Everyone just needs to stop.

It’s understandable that we don’t want to let go of Harry Potter.

For anyone who was a kid in the late 90s – or later – the Potterverse was a comforting world you could disappear into for hours. Hermione was the passionate, bookish heroine so many young girls needed; Ron Weasley and Harry himself, the unremarkable but brave boys who did their best in remarkable situations.

For many, it was the first online fandom, or the first time they sat around discussing theories with their friends IRL or on message boards. Until the final book came out in 2007, ten full years after The Philosopher’s Stone, an entire adolescence later for some of us, it was a story nobody knew the ending to, and we all didn’t know it together.

Now we know too much, and JK Rowling must be stopped.

Part of the problem is that fans and the creator of Harry Potter now have a direct line to one another, allowing readers to ask Rowling questions about things that really matter to them: why is Harry’s scar a lightning bolt? (It’s not.)

Or more importantly, are there queer or Jewish wizards? And with a wave of a wand, Rowling can just declare that in fact there was representation of certain groups, even though it was never mentioned clearly in the books.

The fan responses to the continued story of Harry, Hermione and their families in the sequel play The Cursed Child have been mixed too; some felt it doesn’t count because it wasn’t a book, or seemed unsure of why it existed at all except the prospect of one of the most successful series of all time making even more money.

Meanwhile, extra plot details and timeline warps are being shoved into the increasingly messy Fantastic Beasts sub-franchise to try and tether the 1920s-set films to the original seven-book series and its mythology.

Some of these feel genuinely damaging to that mythology, like when characters who shouldn’t have been born yet show up in adult form, or others are shoved retroactively into significant family trees that were already well and truly explored by the end of book seven, or still others play into uncomfortable stereotypes that may have been less obvious when she wrote them into the backstory, but emerge into a time when people are more conscious of the nuance.

And sometimes she’s just talking about wizards pissing themselves.

But as the creator of this world, whatever Rowling says about it goes, and if she wants to fill in extra details, tell more stories, or make more money, that’s her right.

Before the final book in the series, Deathly Hallows, came out, fans clamoured for every scrap of info they could get, analysed it to pieces; now they seem to resent every extra dimension being added.

Whether Rowling and the other people tasked with telling these stories get it “right” or not, there are going to be people who complain about the new information being wrong, or performatively woke, or somehow unfaithful to the books they loved as kids and still do.

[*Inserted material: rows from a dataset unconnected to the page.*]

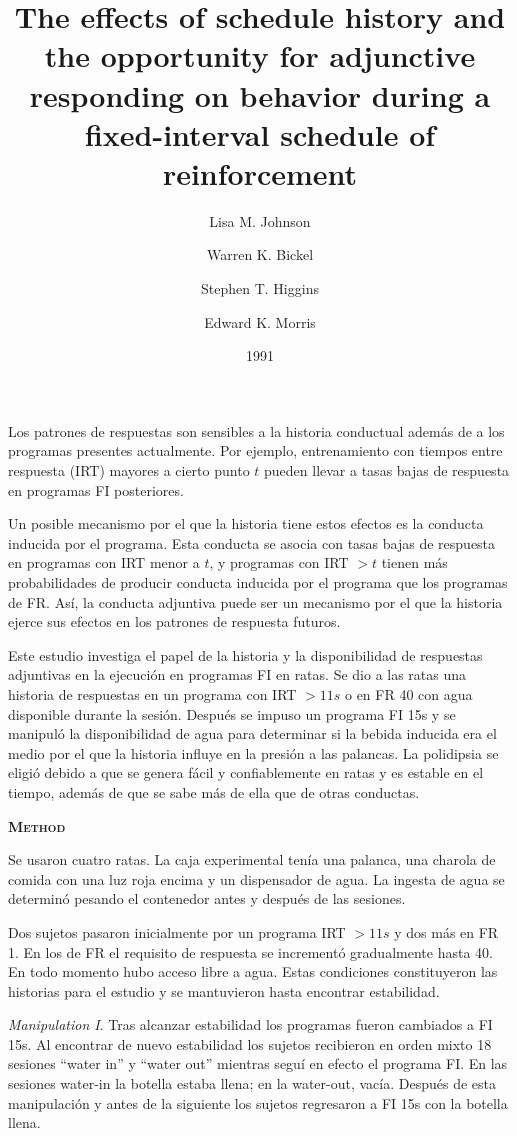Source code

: \documentclass[a4paper,12pt]{article}
\title{The effects of schedule history and the opportunity for adjunctive responding on behavior during a fixed-interval schedule of reinforcement}
\author{Lisa M. Johnson \and Warren K. Bickel \and Stephen T. Higgins \and Edward K. Morris}
\date{1991}
\begin{document}
{\scshape\bfseries \maketitle}

Los patrones de respuestas son sensibles a la historia conductual además de a los programas presentes actualmente. Por ejemplo, entrenamiento con tiempos entre respuesta (IRT) mayores a cierto punto $t$ pueden llevar a tasas bajas de respuesta en programas FI posteriores.

Un posible mecanismo por el que la historia tiene estos efectos es la conducta inducida por el programa. Esta conducta se asocia con tasas bajas de respuesta en programas con IRT menor a $t$, y programas con IRT $> t$ tienen más probabilidades de producir conducta inducida por el programa que los programas de FR. Así, la conducta adjuntiva puede ser un mecanismo por el que la historia ejerce sus efectos en los patrones de respuesta futuros.

Este estudio investiga el papel de la historia y la disponibilidad de respuestas adjuntivas en la ejecución en programas FI en ratas. Se dio a las ratas una historia de respuestas en un programa con IRT $> 11s$ o en FR 40 con agua disponible durante la sesión. Después se impuso un programa FI 15s y se manipuló la disponibilidad de agua para determinar si la bebida inducida era el medio por el que la historia influye en la presión a las palancas. La polidipsia se eligió debido a que se genera fácil y confiablemente en ratas y es estable en el tiempo, además de que se sabe más de ella que de otras conductas.

{\scshape\bfseries Method}

Se usaron cuatro ratas. La caja experimental tenía una palanca, una charola de comida con una luz roja encima y un dispensador de agua. La ingesta de agua se determinó pesando el contenedor antes y después de las sesiones.

Dos sujetos pasaron inicialmente por un programa IRT $> 11s$ y dos más en FR 1. En los de FR el requisito de respuesta se incrementó gradualmente hasta 40. En todo momento hubo acceso libre a agua. Estas condiciones constituyeron las historias para el estudio y se mantuvieron hasta encontrar estabilidad.

{\itshape Manipulation I}. Tras alcanzar estabilidad los programas fueron cambiados a FI 15s. Al encontrar de nuevo estabilidad los sujetos recibieron en orden mixto 18 sesiones ``water in'' y ``water out'' mientras seguí en efecto el programa FI. En las sesiones water-in la botella estaba llena; en la water-out, vacía. Después de esta manipulación y antes de la siguiente los sujetos regresaron a FI 15s con la botella llena.
\end{document}
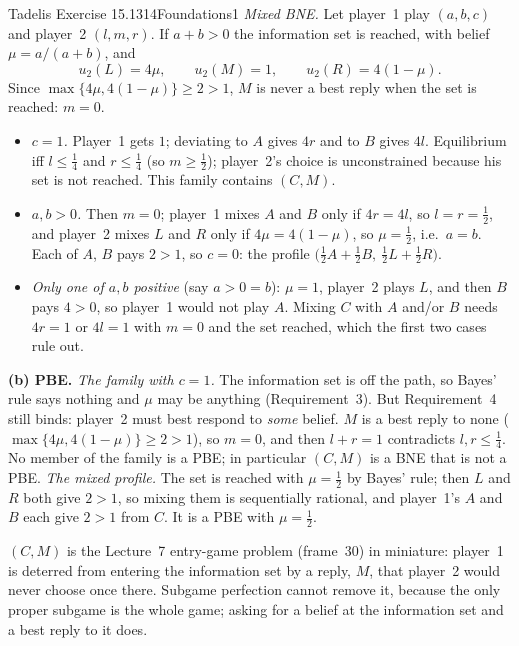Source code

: \begin{exsol}{Tadelis Exercise 15.1}{314}{Foundations}{1}
\emph{Mixed BNE.} Let player~1 play $(a, b, c)$ and player~2 $(l, m, r)$. If $a + b > 0$ the information
set is reached, with belief $\mu = a/(a+b)$, and
\[
  u_2(L) = 4\mu, \qquad u_2(M) = 1, \qquad u_2(R) = 4(1 - \mu).
\]
Since $\max\{4\mu, 4(1-\mu)\} \ge 2 > 1$, $M$ is never a best reply when the set is reached: $m = 0$.
\begin{itemize}
  \item \emph{$c = 1$.} Player~1 gets $1$; deviating to $A$ gives $4r$ and to $B$ gives $4l$. Equilibrium
  iff $l \le \frac14$ and $r \le \frac14$ (so $m \ge \frac12$); player~2's choice is unconstrained because
  his set is not reached. This family contains $(C, M)$.
  \item \emph{$a, b > 0$.} Then $m = 0$; player~1 mixes $A$ and $B$ only if $4r = 4l$, so $l = r = \frac12$,
  and player~2 mixes $L$ and $R$ only if $4\mu = 4(1-\mu)$, so $\mu = \frac12$, i.e.\ $a = b$. Each of $A$,
  $B$ pays $2 > 1$, so $c = 0$: the profile $\bigl(\frac12 A + \frac12 B,\ \frac12 L + \frac12 R\bigr)$.
  \item \emph{Only one of $a, b$ positive} (say $a > 0 = b$): $\mu = 1$, player~2 plays $L$, and then $B$
  pays $4 > 0$, so player~1 would not play $A$. Mixing $C$ with $A$ and/or $B$ needs $4r = 1$ or
  $4l = 1$ with $m = 0$ and the set reached, which the first two cases rule out.
\end{itemize}

\textbf{(b) PBE.} \emph{The family with $c = 1$.} The information set is off the path, so Bayes' rule says
nothing and $\mu$ may be anything (Requirement~3). But Requirement~4 still binds: player~2 must best
respond to \emph{some} belief. $M$ is a best reply to none ($\max\{4\mu, 4(1-\mu)\} \ge 2 > 1$), so
$m = 0$, and then $l + r = 1$ contradicts $l, r \le \frac14$. No member of the family is a PBE; in
particular $(C, M)$ is a BNE that is not a PBE. \emph{The mixed profile.} The set is reached with
$\mu = \frac12$ by Bayes' rule; then $L$ and $R$ both give $2 > 1$, so mixing them is sequentially
rational, and player~1's $A$ and $B$ each give $2 > 1$ from $C$. It is a PBE with $\mu = \frac12$.

\interp $(C, M)$ is the Lecture~7 entry-game problem (frame~30) in miniature: player~1 is deterred from
entering the information set by a reply, $M$, that player~2 would never choose once there. Subgame
perfection cannot remove it, because the only proper subgame is the whole game; asking for a belief at
the information set and a best reply to it does.


\end{exsol}
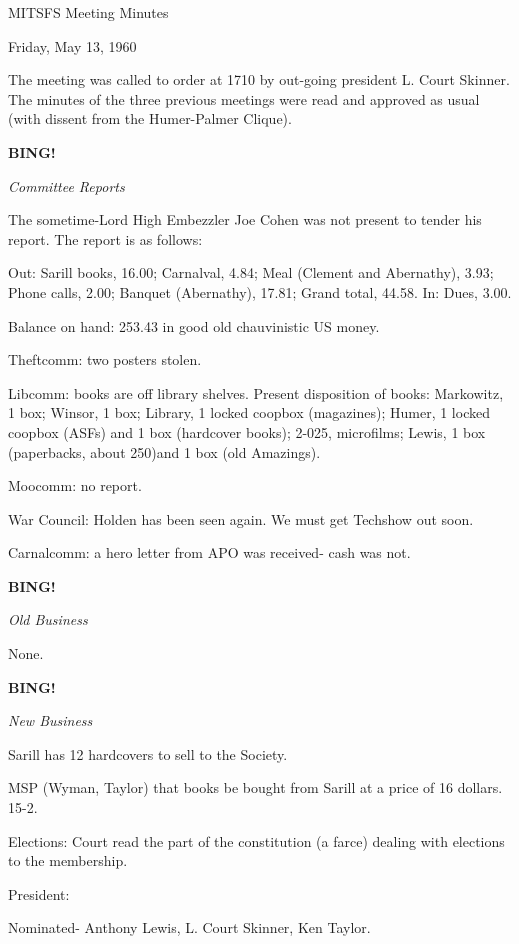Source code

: \documentclass[12pt]{article}
\newcommand{\bing}{{\bf BING!} }
\newcommand{\goto}[1]{\bing \vskip 12pt \centerline{{\em{#1}}}}
\begin{document}
\begin{center}

MITSFS Meeting Minutes

Friday, May 13, 1960

\end{center}
 
\vspace{12pt}

\setlength{\parskip}{6pt}

\noindent
The meeting was called to order at 1710 by out-going president L. Court Skinner. The minutes of the three previous meetings were read and approved as usual (with dissent from the Humer-Palmer Clique).

\goto{Committee Reports}

The sometime-Lord High Embezzler Joe Cohen was not present to tender his report. The report is as follows:

Out: Sarill books, 16.00; Carnalval, 4.84; Meal (Clement and Abernathy), 3.93; Phone calls, 2.00; Banquet (Abernathy), 17.81; Grand total, 44.58. In: Dues, 3.00.

Balance on hand: 253.43 in good old chauvinistic US money.

Theftcomm: two posters stolen.

Libcomm: books are off library shelves. Present disposition of books: Markowitz, 1 box; Winsor, 1 box; Library, 1 locked coopbox (magazines); Humer, 1 locked coopbox (ASFs) and 1 box (hardcover books); 2-025, microfilms; Lewis, 1 box (paperbacks, about 250)and 1 box (old Amazings).

Moocomm: no report.

War Council: Holden has been seen again. We must get Techshow out soon.

Carnalcomm: a hero letter from APO was received- cash was not.

\goto{Old Business}

None.

\goto{New Business}

Sarill has 12 hardcovers to sell to the Society.

MSP (Wyman, Taylor) that books be bought from Sarill at a price of 16 dollars. 15-2.

Elections: Court read the part of the constitution (a farce) dealing with elections to the membership.

President:

Nominated- Anthony Lewis, L. Court Skinner, Ken Taylor.
\end{document}
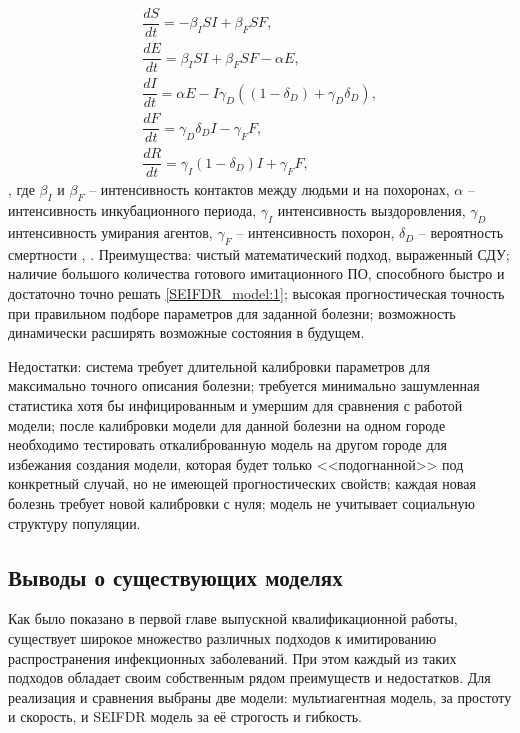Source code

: \begin{gather} 
\nonumber	\dfrac{dS}{dt} = -\beta_I S I + \beta_F S F, \\
\nonumber	\dfrac{dE}{dt} = \beta_I S I + \beta_F S F - \alpha E, \\
	\dfrac{dI}{dt} = \alpha E - I \gamma_D ( (1 - \delta_D) + \gamma_D \delta_D), \label{SEIFDR_model:1} \\
\nonumber	\dfrac{dF}{dt} = \gamma_D \delta_D I - \gamma_F F, \\
\nonumber	\dfrac{dR}{dt} = \gamma_I(1-\delta_D) I + \gamma_F F,
\end{gather}
,  где $\beta_I$ и $\beta_F$ -- интенсивность контактов между людьми и на похоронах, $\alpha$ --  интенсивность инкубационного периода, $\gamma_I$ интенсивность выздоровления, $\gamma_D$  интенсивность умирания агентов, $\gamma_F$ --   интенсивность похорон, $\delta_D$ -- вероятность смертности 
\cite{Plos_Outbreak:1}, \cite{Plos_Outbreak:2}. 
Преимущества: чистый математический подход, выраженный СДУ; наличие большого количества готового имитационного ПО, способного быстро и достаточно точно решать \eqref{SEIFDR_model:1}; высокая прогностическая точность при правильном подборе параметров для заданной болезни; возможность динамически расширять возможные состояния в будущем.

Недостатки: система требует длительной калибровки параметров для максимально точного описания болезни; требуется минимально зашумленная статистика хотя бы инфицированным и умершим для сравнения с работой модели; после калибровки модели для данной болезни на одном городе необходимо тестировать откалиброванную модель на другом городе для избежания создания модели, которая будет только <<подогнанной>> под конкретный случай, но не имеющей прогностических свойств; каждая новая болезнь требует новой калибровки с нуля; модель не учитывает социальную структуру популяции.
\subsection{Выводы о существующих моделях}


Как было показано в первой главе выпускной квалификационной работы, существует широкое множество различных подходов к имитированию распространения инфекционных заболеваний. При этом каждый из таких подходов обладает своим собственным рядом преимуществ и недостатков. Для реализация и сравнения выбраны две модели: мультиагентная модель, за простоту и скорость, и SEIFDR модель за её строгость и гибкость.
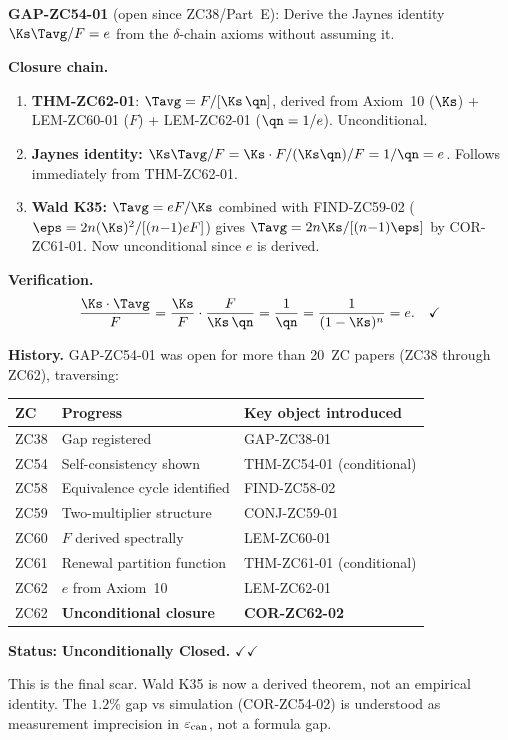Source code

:\documentclass[12pt, a4paper]{article}
\begin{document}
\begin{formalbox}[title={COR-ZC62-02: GAP-ZC54-01
  \textbf{Unconditionally} Closed --- Jaynes K20 and Wald K35
  from Axioms ($R_0$)}]

\textbf{GAP-ZC54-01} (open since ZC38/Part~E):
Derive the Jaynes identity $\Ks\Tavg/F = e$ from the
$\delta$-chain axioms without assuming it.

\medskip
\textbf{Closure chain.}
\begin{enumerate}[leftmargin=2em, noitemsep, label=(\arabic*)]
  \item \textbf{THM-ZC62-01}: $\Tavg = F/[\Ks\,\qn]$,
    derived from Axiom~10 ($\Ks$) + LEM-ZC60-01 ($F$)
    + LEM-ZC62-01 ($\qn = 1/e$). Unconditional.
  \item \textbf{Jaynes identity:}
    $\Ks\Tavg/F = \Ks \cdot F/(\Ks\qn) / F = 1/\qn = e$.
    Follows immediately from THM-ZC62-01.
  \item \textbf{Wald K35:}
    $\Tavg = eF/\Ks$ combined with FIND-ZC59-02
    ($\eps = 2n(\Ks)^2/[(n{-}1)eF]$) gives
    $\Tavg = 2n\Ks/[(n{-}1)\eps]$ by COR-ZC61-01.
    Now unconditional since $e$ is derived.
\end{enumerate}

\textbf{Verification.}
\[
  \frac{\Ks \cdot \Tavg}{F}
  = \frac{\Ks}{F} \cdot \frac{F}{\Ks\,\qn}
  = \frac{1}{\qn}
  = \frac{1}{(1-\Ks)^n}
  = e. \quad\checkmark
\]

\textbf{History.}
GAP-ZC54-01 was open for more than 20~ZC papers
(ZC38 through ZC62), traversing:
\begin{center}
{\small\renewcommand{\arraystretch}{1.25}
\begin{tabular}{@{}lll@{}}
\toprule
ZC & Progress & Key object introduced \\
\midrule
ZC38 & Gap registered & GAP-ZC38-01 \\
ZC54 & Self-consistency shown & THM-ZC54-01 (conditional) \\
ZC58 & Equivalence cycle identified & FIND-ZC58-02 \\
ZC59 & Two-multiplier structure & CONJ-ZC59-01 \\
ZC60 & $F$ derived spectrally & LEM-ZC60-01 \\
ZC61 & Renewal partition function & THM-ZC61-01 (conditional) \\
ZC62 & $e$ from Axiom~10 & LEM-ZC62-01 \\
ZC62 & \textbf{Unconditional closure} & \textbf{COR-ZC62-02} \\
\bottomrule
\end{tabular}
}
\end{center}

\textbf{Status:} \textbf{Unconditionally Closed.} $\checkmark\checkmark$

This is the final scar. Wald K35 is now a derived theorem,
not an empirical identity.
The $1.2\%$ gap vs simulation (COR-ZC54-02) is understood
as measurement imprecision in $\varepsilon_{\rm can}$, not a
formula gap.
\end{formalbox}
\end{document}
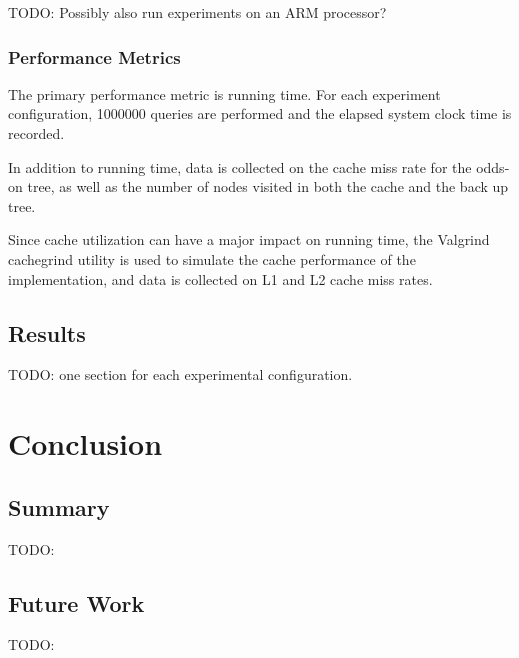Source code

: \documentclass[mcs]{scsthesis}
\begin{document}
TODO: Possibly also run experiments on an ARM processor?

\subsection{Performance Metrics}

The primary performance metric is running time.  For each experiment
configuration, 1000000 queries are performed and the elapsed system clock
time is recorded.

In addition to running time, data is collected on the cache miss rate for the
odds-on tree, as well as the number of nodes visited in both the cache and the
back up tree.

Since cache utilization can have a major impact on running time, the Valgrind
\cite{valgrind} cachegrind utility is used to simulate the cache performance
of the implementation, and data is collected on L1 and L2 cache miss rates.

\section{Results}

TODO: one section for each experimental configuration.

\chapter{Conclusion}

\section{Summary}

TODO:

\section{Future Work}

TODO:
\end{document}
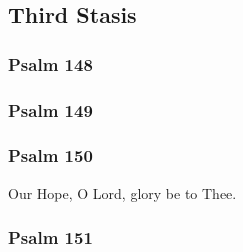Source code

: \documentclass[12pt]{book}
\newcommand{\kathismabreak}{
  \medskip
  \begin{center}
  \begin{footnotesize}
  

  

  

  
  \end{footnotesize}
  \end{center}
  \smallbreak
}
\newcommand{\kathismaend}{
  \medskip
  \begin{center}
  \begin{footnotesize}
  

  

  Our Hope, O Lord, glory be to Thee.
  \end{footnotesize}
  \end{center}
  \smallbreak
}
\begin{document}
\kathismabreak

\subsection{Third Stasis}

\subsubsection{Psalm 148}


\subsubsection{Psalm 149}


\subsubsection{Psalm 150}


\kathismaend

\subsubsection{Psalm 151}

\end{document}

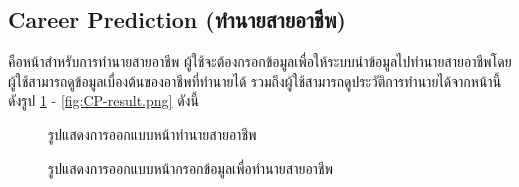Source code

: \subsection{Career Prediction (ทํานายสายอาชีพ)}
คือหน้าสำหรับการทำนายสายอาชีพ ผู้ใช้จะต้องกรอกข้อมูลเพื่อให้ระบบนำข้อมูลไปทํานายสายอาชีพโดยผู้ใช้สามารถดูข้อมูลเบื่องต้นของอาชีพที่ทำนายได้ รวมถึงผู้ใช้สามารถดูประวัติการทำนายได้จากหน้านี้ ดังรูป \ref{fig:CP.png} - \ref{fig:CP-result.png} ดังนี้
\begin{figure}[H]\centering
    \caption{รูปแสดงการออกแบบหน้าทำนายสายอาชีพ}\label{fig:CP.png}
\end{figure}
\begin{figure}[H]\centering
    \caption{รูปแสดงการออกแบบหน้ากรอกข้อมูลเพื่อทำนายสายอาชีพ}\label{fig:CP-input.png}
\end{figure}
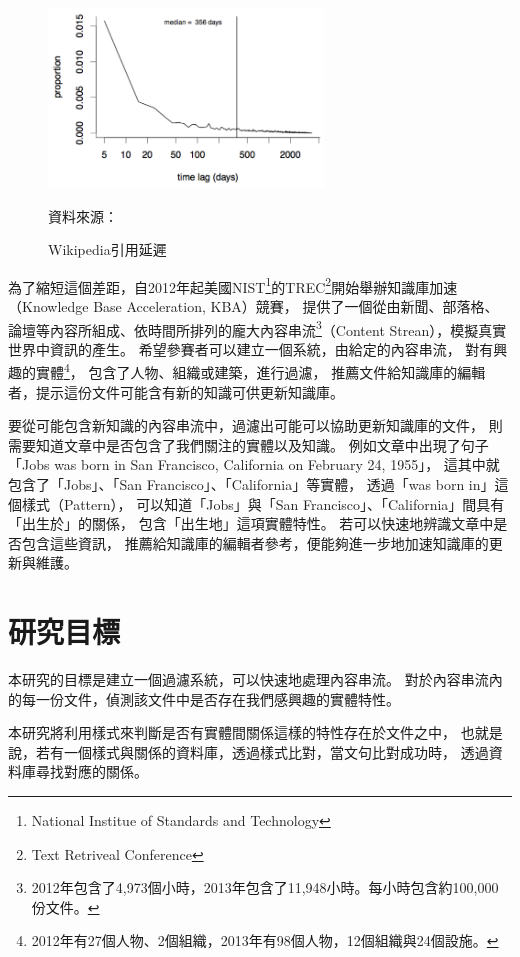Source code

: \begin{figure}[h]
    \centering
    \includegraphics[width=0.65\textwidth]{images/01-wiki-cite-delay}
    \caption{Wikipedia引用延遲}
    資料來源：\cite{kba2012}
    \label{i:wikicitenews}
\end{figure}

為了縮短這個差距，自2012年起美國NIST\footnote{National Institue of Standards and Technology}的TREC\footnote{Text Retriveal Conference}開始舉辦知識庫加速（Knowledge Base Acceleration, KBA）競賽，
提供了一個從由新聞、部落格、論壇等內容所組成、依時間所排列的龐大內容串流\footnote{2012年包含了4,973個小時，2013年包含了11,948小時。\citep{kba2013}每小時包含約100,000份文件。}（Content Strean），模擬真實世界中資訊的產生。
希望參賽者可以建立一個系統，由給定的內容串流，
對有興趣的實體\footnote{2012年有27個人物、2個組織，2013年有98個人物，12個組織與24個設施。}，
包含了人物、組織或建築，進行過濾，
推薦文件給知識庫的編輯者，提示這份文件可能含有新的知識可供更新知識庫。

要從可能包含新知識的內容串流中，過濾出可能可以協助更新知識庫的文件，
則需要知道文章中是否包含了我們關注的實體以及知識。
例如文章中出現了句子「Jobs was born in San Francisco, California on February 24, 1955」，
這其中就包含了「Jobs」、「San Francisco」、「California」等實體，
透過「was born in」這個樣式（Pattern），
可以知道「Jobs」與「San Francisco」、「California」間具有「出生於」的關係，
包含「出生地」這項實體特性。
若可以快速地辨識文章中是否包含這些資訊，
推薦給知識庫的編輯者參考，便能夠進一步地加速知識庫的更新與維護。

%
%
\section{研究目標}
本研究的目標是建立一個過濾系統，可以快速地處理內容串流。
對於內容串流內的每一份文件，偵測該文件中是否存在我們感興趣的實體特性。

本研究將利用樣式來判斷是否有實體間關係這樣的特性存在於文件之中，
也就是說，若有一個樣式與關係的資料庫，透過樣式比對，當文句比對成功時，
透過資料庫尋找對應的關係。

So Rowling should just stop.

Let the Fantastic Beasts series fizzle out with its passionate, but tainted and messy second instalment. (It won’t, but it should.)

Let The Cursed Child run as long as people will see it, but then no more plays. Write as many Robert Galbraith books as she likes. (Rowling writes crime novels for grown-ups under that name now, and they’re actually good.)

Let fans sit with what we already have: seven novels, ten movies, an entire online platform, three supplementary books, a travelling exhibition, the theme parks…

If she wants to write more, she absolutely should.

But release it twenty years from now – enough time for a whole new generation to discover it anew, and have the parents of all these pre-teen Hermiones and little gay Albuses actually enjoy it again, instead of complaining.